Recent events in southern New Mexico connected to the Bush Administration’s peculiarly-named “Operation Stonegarden” cry out for much closer analysis in the press than they have been given so far. They are the tip of a very ugly iceberg that ought to be demolished before it causes an even bigger disaster.
Without much notice, the federal government was authorized last year to make large cash payments to every U.S. county government along the U.S.-Mexico border. These payments were to cover the extra cost of law enforcement for issues related to undocumented immigrants crossing in increasing numbers.
Otero County (home of Alamogordo) alone received in excess of $1.2 million for its share of this windfall. We aren’t talking chicken feed. To cash-strapped local governments, the dangling federal checks must have seemed like manna from heaven. Certainly none have balked at snapping them up and spending them before the Feds could change their minds.
In return, all the guys from Washington expected was a little brotherly “cooperation” in the task of rounding up and deporting Mexicans, who were in this country without the benefit of papers. And therein lies the problem.
As the mayor’s office in Albuquerque has determined, you can get into a particularly treacherous minefield when you attempt to mix the very different kinds of authority wielded by the federal border patrol (or ICE, Immigration and Customs Enforcement agency) and by local police or sheriff’s officers.

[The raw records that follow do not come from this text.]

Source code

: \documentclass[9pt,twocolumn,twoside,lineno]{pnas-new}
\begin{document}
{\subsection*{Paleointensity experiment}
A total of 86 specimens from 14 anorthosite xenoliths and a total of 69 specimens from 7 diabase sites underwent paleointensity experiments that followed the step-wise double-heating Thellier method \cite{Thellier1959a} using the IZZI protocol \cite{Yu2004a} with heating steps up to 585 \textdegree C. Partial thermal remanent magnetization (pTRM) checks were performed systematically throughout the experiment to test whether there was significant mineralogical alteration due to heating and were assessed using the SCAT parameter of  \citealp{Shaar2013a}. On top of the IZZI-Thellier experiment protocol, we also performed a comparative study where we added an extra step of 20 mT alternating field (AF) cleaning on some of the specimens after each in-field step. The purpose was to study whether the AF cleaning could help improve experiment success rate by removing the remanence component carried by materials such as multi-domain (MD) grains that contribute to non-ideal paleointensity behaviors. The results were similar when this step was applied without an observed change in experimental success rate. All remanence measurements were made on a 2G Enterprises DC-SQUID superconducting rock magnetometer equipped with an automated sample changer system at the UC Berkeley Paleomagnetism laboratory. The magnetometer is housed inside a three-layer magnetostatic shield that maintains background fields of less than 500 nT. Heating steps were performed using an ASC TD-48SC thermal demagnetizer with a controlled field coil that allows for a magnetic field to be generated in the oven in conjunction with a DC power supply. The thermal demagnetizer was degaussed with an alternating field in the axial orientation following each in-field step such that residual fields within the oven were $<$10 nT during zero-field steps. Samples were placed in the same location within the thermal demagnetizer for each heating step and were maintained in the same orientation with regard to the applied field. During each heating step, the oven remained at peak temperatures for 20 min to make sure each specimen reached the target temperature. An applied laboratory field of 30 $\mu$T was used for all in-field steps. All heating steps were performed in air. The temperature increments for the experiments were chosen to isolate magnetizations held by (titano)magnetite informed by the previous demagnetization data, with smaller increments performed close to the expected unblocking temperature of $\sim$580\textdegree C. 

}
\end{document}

It may have provoked some fanciful political rhetoric on portable billboards paid for by the Republican Party and its state chairman, Col. Weh. But the decision by our City Council, Mayor Martin Chavez and APD Chief Schultz to not confuse those two types of police authority was a very wise one.
The city determined APD will not automatically turn over to immigration those it comes in contact with who may not have legal residence or citizen status. Because of this call, Albuquerque will avoid lawsuits and costly legal entanglements of the sort that now threaten to make Otero County officials rue the day they agreed to hop into bed with the Feds.
Local officials recognize there is far more to be gained from building trust with all residents, regardless of immigration status, than from deporting a few in showcase raids.
If illegal immigrants believe calling the police will result in being turned over to la migra, they will simply not call the police. Crimes will go unreported, witnesses will vanish and victims of domestic violence will suffer in anonymity. None of those results benefit the community. Mayor Chavez and his administration are to be commended for realizing this basic concept.
Local police shouldn’t enforce every single law. We have long recognized that as a common sense proposition: Specialized enforcement authorities were developed to enforce specialized laws. The cop on the beat doesn’t attempt to enforce zoning ordinances or liquor license violations—or the Federal law that warns us not to remove those little white tags from pillows and mattresses under threat of Federal prosecution.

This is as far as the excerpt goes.